-- Supplied data --
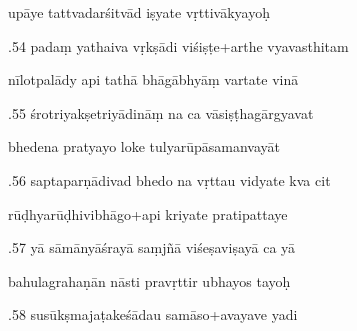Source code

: \documentclass[article,12pt,a4paper]{memoir}%
\newcounter{parCount}
\begin{document}
	  
	  \pstart \leavevmode%
	upāye tattvadarśitvād iṣyate vṛttivākyayoḥ 
	{}
	\pend%
      

	  
	  \pstart {}.54 padaṃ yathaiva vṛkṣādi viśiṣṭe+arthe vyavasthitam 
	{}
	\pend%
      

	  
	  \pstart \leavevmode%
	nīlotpalādy api tathā bhāgābhyāṃ vartate vinā 
	{}
	\pend%
      

	  
	  \pstart {}.55 śrotriyakṣetriyādināṃ na ca vāsiṣṭhagārgyavat 
	{}
	\pend%
      

	  
	  \pstart \leavevmode%
	bhedena pratyayo loke tulyarūpāsamanvayāt 
	{}
	\pend%
      

	  
	  \pstart {}.56 saptaparṇādivad bhedo na vṛttau vidyate kva cit 
	{}
	\pend%
      

	  
	  \pstart \leavevmode%
	rūḍhyarūḍhivibhāgo+api kriyate pratipattaye 
	{}
	\pend%
      

	  
	  \pstart {}.57 yā sāmānyāśrayā saṃjñā viśeṣaviṣayā ca yā 
	{}
	\pend%
      

	  
	  \pstart \leavevmode%
	bahulagrahaṇān nāsti pravṛttir ubhayos tayoḥ 
	{}
	\pend%
      

	  
	  \pstart {}.58 susūkṣmajaṭakeśādau samāso+avayave yadi 
	{}
	\pend%
      
\end{document}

-- Exercise instructions --
Repeat the material above word for word but skip the images.

-- Answer box --
Source code

: \documentclass[article,12pt,a4paper]{memoir}%
\newcounter{parCount}
\begin{document}
	  
	  \pstart \leavevmode%
	upāye tattvadarśitvād iṣyate vṛttivākyayoḥ 
	{}
	\pend%
      

	  
	  \pstart {}.54 padaṃ yathaiva vṛkṣādi viśiṣṭe+arthe vyavasthitam 
	{}
	\pend%
      

	  
	  \pstart \leavevmode%
	nīlotpalādy api tathā bhāgābhyāṃ vartate vinā 
	{}
	\pend%
      

	  
	  \pstart {}.55 śrotriyakṣetriyādināṃ na ca vāsiṣṭhagārgyavat 
	{}
	\pend%
      

	  
	  \pstart \leavevmode%
	bhedena pratyayo loke tulyarūpāsamanvayāt 
	{}
	\pend%
      

	  
	  \pstart {}.56 saptaparṇādivad bhedo na vṛttau vidyate kva cit 
	{}
	\pend%
      

	  
	  \pstart \leavevmode%
	rūḍhyarūḍhivibhāgo+api kriyate pratipattaye 
	{}
	\pend%
      

	  
	  \pstart {}.57 yā sāmānyāśrayā saṃjñā viśeṣaviṣayā ca yā 
	{}
	\pend%
      

	  
	  \pstart \leavevmode%
	bahulagrahaṇān nāsti pravṛttir ubhayos tayoḥ 
	{}
	\pend%
      

	  
	  \pstart {}.58 susūkṣmajaṭakeśādau samāso+avayave yadi 
	{}
	\pend%
      
\end{document}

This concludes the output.